BRIEF
All of the entries below are to be copied without any alteration.

THE RECORDS
####################
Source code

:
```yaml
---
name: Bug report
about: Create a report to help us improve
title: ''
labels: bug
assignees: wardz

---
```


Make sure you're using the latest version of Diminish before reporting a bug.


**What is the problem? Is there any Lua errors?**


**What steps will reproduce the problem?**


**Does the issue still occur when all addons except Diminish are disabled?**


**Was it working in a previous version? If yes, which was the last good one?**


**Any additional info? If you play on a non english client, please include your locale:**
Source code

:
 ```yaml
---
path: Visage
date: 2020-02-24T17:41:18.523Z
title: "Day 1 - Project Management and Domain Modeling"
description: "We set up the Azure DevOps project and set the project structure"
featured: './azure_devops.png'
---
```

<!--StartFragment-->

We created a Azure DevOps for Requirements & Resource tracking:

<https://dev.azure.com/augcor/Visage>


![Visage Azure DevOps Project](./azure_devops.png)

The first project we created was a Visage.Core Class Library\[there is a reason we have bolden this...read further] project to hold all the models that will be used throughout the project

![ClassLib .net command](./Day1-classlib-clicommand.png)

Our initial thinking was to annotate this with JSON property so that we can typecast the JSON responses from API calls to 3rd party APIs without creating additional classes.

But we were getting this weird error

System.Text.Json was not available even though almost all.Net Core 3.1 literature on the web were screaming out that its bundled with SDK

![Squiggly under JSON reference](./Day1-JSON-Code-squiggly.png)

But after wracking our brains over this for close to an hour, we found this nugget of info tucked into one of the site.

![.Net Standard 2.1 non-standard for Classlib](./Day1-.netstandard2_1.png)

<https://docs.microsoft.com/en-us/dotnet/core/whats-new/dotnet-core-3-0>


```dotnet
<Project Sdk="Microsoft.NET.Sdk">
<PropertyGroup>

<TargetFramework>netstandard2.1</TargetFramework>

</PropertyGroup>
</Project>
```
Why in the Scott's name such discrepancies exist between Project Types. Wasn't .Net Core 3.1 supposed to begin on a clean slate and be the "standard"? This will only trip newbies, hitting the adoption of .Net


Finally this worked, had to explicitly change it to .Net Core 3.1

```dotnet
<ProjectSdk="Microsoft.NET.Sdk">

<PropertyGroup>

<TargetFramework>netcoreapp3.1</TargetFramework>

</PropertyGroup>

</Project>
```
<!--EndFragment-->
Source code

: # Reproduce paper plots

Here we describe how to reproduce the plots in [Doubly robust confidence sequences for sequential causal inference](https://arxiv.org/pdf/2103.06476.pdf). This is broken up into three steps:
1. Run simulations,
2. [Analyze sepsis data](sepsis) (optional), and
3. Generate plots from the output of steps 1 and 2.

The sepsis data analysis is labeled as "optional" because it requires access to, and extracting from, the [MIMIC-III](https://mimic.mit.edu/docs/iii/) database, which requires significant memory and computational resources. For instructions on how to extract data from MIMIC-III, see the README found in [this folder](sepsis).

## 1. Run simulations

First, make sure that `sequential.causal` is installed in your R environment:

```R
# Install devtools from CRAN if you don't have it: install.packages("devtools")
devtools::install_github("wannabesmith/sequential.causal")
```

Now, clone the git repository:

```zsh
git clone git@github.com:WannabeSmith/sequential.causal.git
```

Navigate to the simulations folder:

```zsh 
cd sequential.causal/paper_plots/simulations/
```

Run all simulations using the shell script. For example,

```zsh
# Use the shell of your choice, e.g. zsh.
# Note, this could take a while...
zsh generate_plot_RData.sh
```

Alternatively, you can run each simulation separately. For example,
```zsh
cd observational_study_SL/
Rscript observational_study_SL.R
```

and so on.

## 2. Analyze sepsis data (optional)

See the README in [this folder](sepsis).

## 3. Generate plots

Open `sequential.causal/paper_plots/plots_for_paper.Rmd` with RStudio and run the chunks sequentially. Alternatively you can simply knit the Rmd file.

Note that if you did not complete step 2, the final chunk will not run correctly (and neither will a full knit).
####################
EXERCISE SOLUTION
Source code

:
```yaml
---
name: Bug report
about: Create a report to help us improve
title: ''
labels: bug
assignees: wardz

---
```


Make sure you're using the latest version of Diminish before reporting a bug.


**What is the problem? Is there any Lua errors?**


**What steps will reproduce the problem?**


**Does the issue still occur when all addons except Diminish are disabled?**


**Was it working in a previous version? If yes, which was the last good one?**


**Any additional info? If you play on a non english client, please include your locale:**
Source code

:
 ```yaml
---
path: Visage
date: 2020-02-24T17:41:18.523Z
title: "Day 1 - Project Management and Domain Modeling"
description: "We set up the Azure DevOps project and set the project structure"
featured: './azure_devops.png'
---
```

<!--StartFragment-->

We created a Azure DevOps for Requirements & Resource tracking:

<https://dev.azure.com/augcor/Visage>


![Visage Azure DevOps Project](./azure_devops.png)

The first project we created was a Visage.Core Class Library\[there is a reason we have bolden this...read further] project to hold all the models that will be used throughout the project

![ClassLib .net command](./Day1-classlib-clicommand.png)

Our initial thinking was to annotate this with JSON property so that we can typecast the JSON responses from API calls to 3rd party APIs without creating additional classes.

But we were getting this weird error

System.Text.Json was not available even though almost all.Net Core 3.1 literature on the web were screaming out that its bundled with SDK

![Squiggly under JSON reference](./Day1-JSON-Code-squiggly.png)

But after wracking our brains over this for close to an hour, we found this nugget of info tucked into one of the site.

![.Net Standard 2.1 non-standard for Classlib](./Day1-.netstandard2_1.png)

<https://docs.microsoft.com/en-us/dotnet/core/whats-new/dotnet-core-3-0>


```dotnet
<Project Sdk="Microsoft.NET.Sdk">
<PropertyGroup>

<TargetFramework>netstandard2.1</TargetFramework>

</PropertyGroup>
</Project>
```
Why in the Scott's name such discrepancies exist between Project Types. Wasn't .Net Core 3.1 supposed to begin on a clean slate and be the "standard"? This will only trip newbies, hitting the adoption of .Net


Finally this worked, had to explicitly change it to .Net Core 3.1

```dotnet
<ProjectSdk="Microsoft.NET.Sdk">

<PropertyGroup>

<TargetFramework>netcoreapp3.1</TargetFramework>

</PropertyGroup>

</Project>
```
<!--EndFragment-->
Source code

: # Reproduce paper plots

Here we describe how to reproduce the plots in [Doubly robust confidence sequences for sequential causal inference](https://arxiv.org/pdf/2103.06476.pdf). This is broken up into three steps:
1. Run simulations,
2. [Analyze sepsis data](sepsis) (optional), and
3. Generate plots from the output of steps 1 and 2.

The sepsis data analysis is labeled as "optional" because it requires access to, and extracting from, the [MIMIC-III](https://mimic.mit.edu/docs/iii/) database, which requires significant memory and computational resources. For instructions on how to extract data from MIMIC-III, see the README found in [this folder](sepsis).

## 1. Run simulations

First, make sure that `sequential.causal` is installed in your R environment:

```R
# Install devtools from CRAN if you don't have it: install.packages("devtools")
devtools::install_github("wannabesmith/sequential.causal")
```

Now, clone the git repository:

```zsh
git clone git@github.com:WannabeSmith/sequential.causal.git
```

Navigate to the simulations folder:

```zsh 
cd sequential.causal/paper_plots/simulations/
```

Run all simulations using the shell script. For example,

```zsh
# Use the shell of your choice, e.g. zsh.
# Note, this could take a while...
zsh generate_plot_RData.sh
```

Alternatively, you can run each simulation separately. For example,
```zsh
cd observational_study_SL/
Rscript observational_study_SL.R
```

and so on.

## 2. Analyze sepsis data (optional)

See the README in [this folder](sepsis).

## 3. Generate plots

Open `sequential.causal/paper_plots/plots_for_paper.Rmd` with RStudio and run the chunks sequentially. Alternatively you can simply knit the Rmd file.

Note that if you did not complete step 2, the final chunk will not run correctly (and neither will a full knit).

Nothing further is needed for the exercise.